On 26 March 2011 at a gig in St Albans, Neil Harrison – otherwise known as "Bootleg John" – shocked the audience after coming to the stage to perform "Imagine" as an encore by announcing that he was leaving the group "to bring the average age down a bit'. He sang "Imagine" after shouts of support and thanks from the crowd and was presented with a bouquet of flowers and a further gift from the band. The Bootlegs then performed "Back in the U.S.S.R." followed rather fittingly by the medley of songs from the Abbey Road album that culminates with "The End". The band left the stage to a standing ovation and further shouts of thanks to Neil.

==Meet the Beatles==
Harrison has stated that he has met two original Beatles, on three occasions.

His first experience was in 1968, when he and some friends sang Christmas carols outside Paul McCartney's father's house on the Wirral. A photograph taken at the time exists.

The second meeting was in 1996 at David Gilmour's 50th birthday party. Gilmour booked both the Bootleg Beatles and the Australian Pink Floyd Show as he'd "always wanted to have the Beatles support Pink Floyd". George Harrison was in the audience and quipped "you probably know the chords better than I do" and "Where's the Bootleg Brian Epstein? 'Cos he's got all the money!"

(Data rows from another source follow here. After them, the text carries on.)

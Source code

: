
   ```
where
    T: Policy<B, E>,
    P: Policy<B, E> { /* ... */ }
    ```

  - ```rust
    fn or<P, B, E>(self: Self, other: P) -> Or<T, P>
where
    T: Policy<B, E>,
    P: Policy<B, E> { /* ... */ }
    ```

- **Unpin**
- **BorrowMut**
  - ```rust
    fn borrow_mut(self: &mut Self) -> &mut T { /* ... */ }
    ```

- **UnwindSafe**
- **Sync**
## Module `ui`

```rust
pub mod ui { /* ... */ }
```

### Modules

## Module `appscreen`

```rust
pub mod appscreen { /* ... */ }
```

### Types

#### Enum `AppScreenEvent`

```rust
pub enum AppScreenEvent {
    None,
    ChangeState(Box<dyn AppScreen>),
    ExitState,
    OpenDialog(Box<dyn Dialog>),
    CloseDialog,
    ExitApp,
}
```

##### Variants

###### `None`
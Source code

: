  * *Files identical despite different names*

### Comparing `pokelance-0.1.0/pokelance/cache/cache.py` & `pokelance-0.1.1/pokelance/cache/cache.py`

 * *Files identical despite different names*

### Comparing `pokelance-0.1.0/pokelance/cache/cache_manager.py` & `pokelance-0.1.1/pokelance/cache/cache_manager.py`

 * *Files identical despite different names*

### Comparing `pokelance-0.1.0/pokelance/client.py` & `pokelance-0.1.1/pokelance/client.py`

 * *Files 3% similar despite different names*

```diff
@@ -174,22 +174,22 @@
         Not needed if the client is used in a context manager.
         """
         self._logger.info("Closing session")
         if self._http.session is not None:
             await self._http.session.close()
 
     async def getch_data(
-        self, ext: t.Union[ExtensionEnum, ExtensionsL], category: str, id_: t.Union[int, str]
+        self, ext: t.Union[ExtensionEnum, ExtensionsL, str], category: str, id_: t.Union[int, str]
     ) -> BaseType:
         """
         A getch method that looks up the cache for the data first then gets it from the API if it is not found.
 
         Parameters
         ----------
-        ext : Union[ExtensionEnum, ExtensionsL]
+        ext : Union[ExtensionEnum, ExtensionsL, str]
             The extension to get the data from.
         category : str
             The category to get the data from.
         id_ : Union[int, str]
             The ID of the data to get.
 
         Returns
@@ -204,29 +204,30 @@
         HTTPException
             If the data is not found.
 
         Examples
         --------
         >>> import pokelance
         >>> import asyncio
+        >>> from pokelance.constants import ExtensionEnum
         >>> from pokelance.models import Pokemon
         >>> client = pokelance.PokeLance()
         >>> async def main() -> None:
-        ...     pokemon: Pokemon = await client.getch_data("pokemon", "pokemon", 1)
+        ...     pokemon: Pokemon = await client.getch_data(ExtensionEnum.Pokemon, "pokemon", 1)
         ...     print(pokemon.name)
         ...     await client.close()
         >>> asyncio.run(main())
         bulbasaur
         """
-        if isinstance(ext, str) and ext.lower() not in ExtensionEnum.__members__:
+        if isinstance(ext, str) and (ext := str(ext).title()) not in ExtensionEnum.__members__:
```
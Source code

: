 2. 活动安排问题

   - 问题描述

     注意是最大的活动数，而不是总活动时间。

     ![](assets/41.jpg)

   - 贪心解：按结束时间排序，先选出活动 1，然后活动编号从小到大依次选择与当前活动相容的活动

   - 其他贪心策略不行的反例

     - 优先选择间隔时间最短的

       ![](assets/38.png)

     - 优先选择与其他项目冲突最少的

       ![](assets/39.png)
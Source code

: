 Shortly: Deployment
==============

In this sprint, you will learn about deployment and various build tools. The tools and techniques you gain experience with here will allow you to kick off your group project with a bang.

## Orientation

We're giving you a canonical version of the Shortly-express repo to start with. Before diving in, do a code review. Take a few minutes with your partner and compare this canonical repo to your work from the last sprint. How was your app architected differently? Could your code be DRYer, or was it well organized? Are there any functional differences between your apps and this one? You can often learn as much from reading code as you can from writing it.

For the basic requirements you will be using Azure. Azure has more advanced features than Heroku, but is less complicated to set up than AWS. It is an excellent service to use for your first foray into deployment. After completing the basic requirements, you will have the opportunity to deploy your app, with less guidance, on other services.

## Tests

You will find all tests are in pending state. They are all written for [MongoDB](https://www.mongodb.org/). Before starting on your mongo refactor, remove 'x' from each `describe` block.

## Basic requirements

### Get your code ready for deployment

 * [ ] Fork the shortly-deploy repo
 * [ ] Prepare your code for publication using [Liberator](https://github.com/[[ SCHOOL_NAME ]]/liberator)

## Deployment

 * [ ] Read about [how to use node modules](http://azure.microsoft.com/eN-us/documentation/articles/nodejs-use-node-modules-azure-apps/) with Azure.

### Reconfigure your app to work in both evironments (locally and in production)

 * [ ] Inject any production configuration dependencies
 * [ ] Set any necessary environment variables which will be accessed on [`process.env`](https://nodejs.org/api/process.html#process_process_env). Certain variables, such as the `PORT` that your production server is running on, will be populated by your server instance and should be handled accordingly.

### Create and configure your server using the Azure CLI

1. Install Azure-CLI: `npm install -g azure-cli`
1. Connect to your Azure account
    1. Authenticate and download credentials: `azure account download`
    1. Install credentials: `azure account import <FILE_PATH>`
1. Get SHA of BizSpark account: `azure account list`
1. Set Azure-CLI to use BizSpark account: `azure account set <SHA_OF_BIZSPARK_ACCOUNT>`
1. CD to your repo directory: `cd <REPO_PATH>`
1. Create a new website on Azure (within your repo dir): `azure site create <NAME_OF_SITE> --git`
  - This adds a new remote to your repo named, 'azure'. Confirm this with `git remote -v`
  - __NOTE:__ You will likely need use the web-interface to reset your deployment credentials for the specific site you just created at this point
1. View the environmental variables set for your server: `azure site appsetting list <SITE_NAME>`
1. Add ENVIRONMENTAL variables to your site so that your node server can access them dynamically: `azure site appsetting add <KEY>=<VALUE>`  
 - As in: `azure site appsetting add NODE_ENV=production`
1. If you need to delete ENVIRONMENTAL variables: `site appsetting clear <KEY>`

The third meeting was at the Party at the Palace for the Golden Jubilee of Elizabeth II in 2002, where McCartney headlined.

==Other works==
Outside the Bootleg Beatles, Harrison released an album in 1974 on Deram Records called All Dressed Up and Nowhere To Go.

He was an exclusive producer for the best selling Yugoslavian rock band Bijelo Dugme in period between 1975 and 1979.

He also wrote several songs for Lulu's album Don't Take Love for Granted, including the title track and "I Could Never Miss You (More Than I Do)", which was released as a single in 1981 and also included on her 1981 self-titled album Lulu. He has released another solo album entitled Richmond Hill.

He sang an acoustic version of "Strawberry Fields Forever" for the 2013 Spanish movie Living Is Easy with Eyes Closed.